Exercise aim
Count the lines below containing "your". Number only.
[Provided entries Boundary: Start]
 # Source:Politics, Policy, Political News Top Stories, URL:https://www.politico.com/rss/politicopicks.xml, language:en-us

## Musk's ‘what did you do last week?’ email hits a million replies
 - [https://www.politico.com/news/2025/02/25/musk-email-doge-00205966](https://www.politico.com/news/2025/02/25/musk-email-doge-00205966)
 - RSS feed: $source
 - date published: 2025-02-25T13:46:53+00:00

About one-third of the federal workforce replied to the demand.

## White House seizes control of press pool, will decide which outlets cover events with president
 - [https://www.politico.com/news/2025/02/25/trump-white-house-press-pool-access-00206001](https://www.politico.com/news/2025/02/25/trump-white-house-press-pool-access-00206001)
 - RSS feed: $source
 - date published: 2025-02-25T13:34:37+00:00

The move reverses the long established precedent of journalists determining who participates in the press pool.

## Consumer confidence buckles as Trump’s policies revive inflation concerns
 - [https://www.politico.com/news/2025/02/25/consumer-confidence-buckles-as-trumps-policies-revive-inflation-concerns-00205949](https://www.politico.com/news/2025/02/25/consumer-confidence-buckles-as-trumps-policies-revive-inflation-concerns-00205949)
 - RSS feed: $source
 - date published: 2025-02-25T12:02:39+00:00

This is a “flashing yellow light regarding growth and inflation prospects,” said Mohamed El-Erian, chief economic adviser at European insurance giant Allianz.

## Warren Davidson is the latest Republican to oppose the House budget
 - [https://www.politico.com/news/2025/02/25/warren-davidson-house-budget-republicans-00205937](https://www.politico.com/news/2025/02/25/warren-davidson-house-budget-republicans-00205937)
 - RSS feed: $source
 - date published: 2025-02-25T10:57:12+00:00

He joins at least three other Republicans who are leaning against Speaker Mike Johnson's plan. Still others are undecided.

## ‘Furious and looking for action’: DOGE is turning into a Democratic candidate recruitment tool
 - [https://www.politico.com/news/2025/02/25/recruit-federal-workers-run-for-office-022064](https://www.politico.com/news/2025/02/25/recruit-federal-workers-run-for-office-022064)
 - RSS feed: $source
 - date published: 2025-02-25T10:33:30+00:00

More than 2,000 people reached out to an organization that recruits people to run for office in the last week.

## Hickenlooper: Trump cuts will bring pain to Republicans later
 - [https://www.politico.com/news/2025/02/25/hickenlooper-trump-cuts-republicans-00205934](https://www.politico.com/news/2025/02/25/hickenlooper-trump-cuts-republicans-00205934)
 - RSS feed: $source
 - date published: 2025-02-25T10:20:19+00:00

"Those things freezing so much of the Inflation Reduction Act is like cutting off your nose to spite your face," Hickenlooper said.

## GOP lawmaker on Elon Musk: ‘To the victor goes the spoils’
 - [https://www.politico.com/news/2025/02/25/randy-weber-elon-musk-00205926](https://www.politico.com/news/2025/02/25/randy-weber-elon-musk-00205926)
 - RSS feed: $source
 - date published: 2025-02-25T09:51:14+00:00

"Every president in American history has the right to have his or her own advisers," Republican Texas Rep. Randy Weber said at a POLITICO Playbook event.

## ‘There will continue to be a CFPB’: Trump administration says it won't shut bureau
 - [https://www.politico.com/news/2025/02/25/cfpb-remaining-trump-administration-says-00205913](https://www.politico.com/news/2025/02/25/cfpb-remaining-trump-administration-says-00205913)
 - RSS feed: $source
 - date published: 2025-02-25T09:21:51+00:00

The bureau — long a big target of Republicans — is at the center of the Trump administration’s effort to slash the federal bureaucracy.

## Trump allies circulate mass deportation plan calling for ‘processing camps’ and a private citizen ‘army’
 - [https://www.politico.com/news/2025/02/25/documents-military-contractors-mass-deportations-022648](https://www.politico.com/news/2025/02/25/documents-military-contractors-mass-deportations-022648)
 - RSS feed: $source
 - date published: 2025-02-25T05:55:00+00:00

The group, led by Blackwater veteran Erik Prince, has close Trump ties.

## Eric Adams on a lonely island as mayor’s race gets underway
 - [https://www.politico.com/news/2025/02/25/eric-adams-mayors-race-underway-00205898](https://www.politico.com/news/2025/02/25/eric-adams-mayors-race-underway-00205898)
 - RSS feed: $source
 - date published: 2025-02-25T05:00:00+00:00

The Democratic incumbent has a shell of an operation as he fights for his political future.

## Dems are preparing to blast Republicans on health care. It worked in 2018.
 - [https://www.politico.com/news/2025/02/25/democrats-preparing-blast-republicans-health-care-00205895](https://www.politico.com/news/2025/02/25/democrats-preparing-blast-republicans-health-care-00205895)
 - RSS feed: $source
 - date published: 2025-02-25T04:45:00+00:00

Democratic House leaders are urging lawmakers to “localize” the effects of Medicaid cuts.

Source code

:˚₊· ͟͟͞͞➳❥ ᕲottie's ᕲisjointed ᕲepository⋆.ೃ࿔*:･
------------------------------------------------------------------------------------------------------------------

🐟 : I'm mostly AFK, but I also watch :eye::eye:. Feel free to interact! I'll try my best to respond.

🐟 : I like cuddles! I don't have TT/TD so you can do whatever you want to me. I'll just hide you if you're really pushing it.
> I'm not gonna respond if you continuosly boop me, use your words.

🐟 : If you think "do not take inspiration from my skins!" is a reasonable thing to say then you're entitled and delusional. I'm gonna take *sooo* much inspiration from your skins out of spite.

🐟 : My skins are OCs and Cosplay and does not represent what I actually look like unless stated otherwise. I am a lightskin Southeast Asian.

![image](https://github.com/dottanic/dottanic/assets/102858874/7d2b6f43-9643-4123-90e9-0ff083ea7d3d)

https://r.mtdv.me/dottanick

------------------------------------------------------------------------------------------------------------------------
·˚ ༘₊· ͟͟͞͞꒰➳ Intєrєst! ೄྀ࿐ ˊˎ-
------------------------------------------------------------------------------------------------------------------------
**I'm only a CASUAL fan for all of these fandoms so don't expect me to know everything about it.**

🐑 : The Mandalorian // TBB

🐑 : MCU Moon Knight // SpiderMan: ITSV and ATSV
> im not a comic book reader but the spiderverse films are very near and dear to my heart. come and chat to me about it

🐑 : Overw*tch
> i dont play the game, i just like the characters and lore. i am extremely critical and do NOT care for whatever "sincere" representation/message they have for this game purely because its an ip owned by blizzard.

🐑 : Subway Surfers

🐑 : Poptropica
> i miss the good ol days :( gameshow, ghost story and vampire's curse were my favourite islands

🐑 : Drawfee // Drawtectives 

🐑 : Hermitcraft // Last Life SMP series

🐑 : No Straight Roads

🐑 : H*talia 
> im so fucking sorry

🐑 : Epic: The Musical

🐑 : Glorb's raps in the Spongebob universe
[Provided entries Boundary: End]
Result of the task
3